With six vaping-related deaths now reported in the U.S., former New York City Mayor Michael Bloomberg and public health officials around the U.S. are sounding the alarm about the dangers of e-cigarettes. Gavino Garay explains.
U.S. public health officials are investigating more than 450 cases of severe lung illnesses and have confirmed at least five deaths related to electronic cigarette products including the devices and liquids used inside them.
The Centers for Disease Control and Prevention defines e-cigarettes as devices that deliver an aerosol to the user by heating a liquid that usually contains nicotine, flavorings and other chemicals. E-cigarettes can also be used to deliver marijuana or other substances.
WHAT WE KNOW
As of Sept. 6, the CDC has received reports of cases from 33 states and the U.S. Virgin Islands. The CDC has confirmed deaths related to vaping or e-cigarette use in California, Illinois, Indiana, Minnesota and Oregon.
The CDC is studying use of both nicotine and tetrahydrocannabinol or THC, the psychoactive component of cannabis, to determine the cause.
Although the illness can cause a fever and other symptoms that suggest an infection, patients do not respond to antibiotics, and doctors believe they are suffering from a chemical injury.
WHAT WE DO NOT KNOW
So far, no single product has been identified in all of the cases. The only common thread so far is that people who had lung illnesses used e-cigarettes or vaping devices.
It is not yet clear whether the illness is unique to the United States, though some health agencies, such as Canada’s, say they have not had any cases so far.
The CDC is also investigating whether the illnesses are caused by ingredients in the vaping products or by vaping habits in general.
WHAT STAKEHOLDERS SAY
The CDC urges consumers to refrain from all vaping until a cause is identified to avoid more patient deaths and illnesses.
The Food and Drug Administration has warned consumers to avoid vaping products purchased outside of retail stores as well as THC liquids or other illicit substances.

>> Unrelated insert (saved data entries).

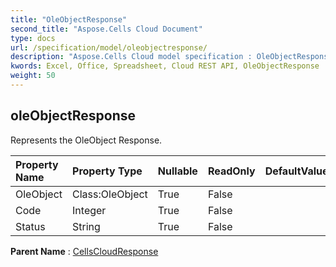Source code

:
 ```yaml
---
title: "OleObjectResponse"
second_title: "Aspose.Cells Cloud Document"
type: docs
url: /specification/model/oleobjectresponse/
description: "Aspose.Cells Cloud model specification : OleObjectResponse. Effortlessly handle Excel and other spreadsheet documents with features like opening, generating, editing, splitting, merging, comparing, and converting."
kwords: Excel, Office, Spreadsheet, Cloud REST API, OleObjectResponse
weight: 50
---
```


## **oleObjectResponse**

Represents the OleObject Response. 

| Property Name | Property Type | Nullable |  ReadOnly | DefaultValue | Description | 
| :- | :- | :- |:- |  :- | :- |
| OleObject | Class:OleObject | True |  False |  |  |  
| Code | Integer | True |  False |  |  |  
| Status | String | True |  False |  |  |  

**Parent Name** : [CellsCloudResponse](/specification/model/cellscloudresponse)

In a warning issued on Sept. 6, the agency stressed that many samples of vaping liquids used by patients contained THC and that most samples with THC also contained significant amounts of Vitamin E acetate, a substance present in dietary supplements.
The American Medical Association has urged all consumers to avoid vaping. The organization has urged doctors to warn their patients of the potential harms of e-cigarettes and has called on the FDA to regulate vaping products.
Industry officials have sought to distance their companies from any possible safety risk, focusing on the FDA’s warning regarding THC liquids.
Gregory Conley, president of the American Vaping Association, criticized the AMA for “fearmongering about nicotine vaping products” while not mentioning “the very real risks of vaping illicit THC products.”
Ted Kwong, a spokesman for U.S. market leader Juul Labs Inc, said the company’s products “do not include THC, any compound derived from cannabis, or vitamin E compounds like those found in THC products.” Juul is 35 percent owned by Altria Group Inc (MO.N).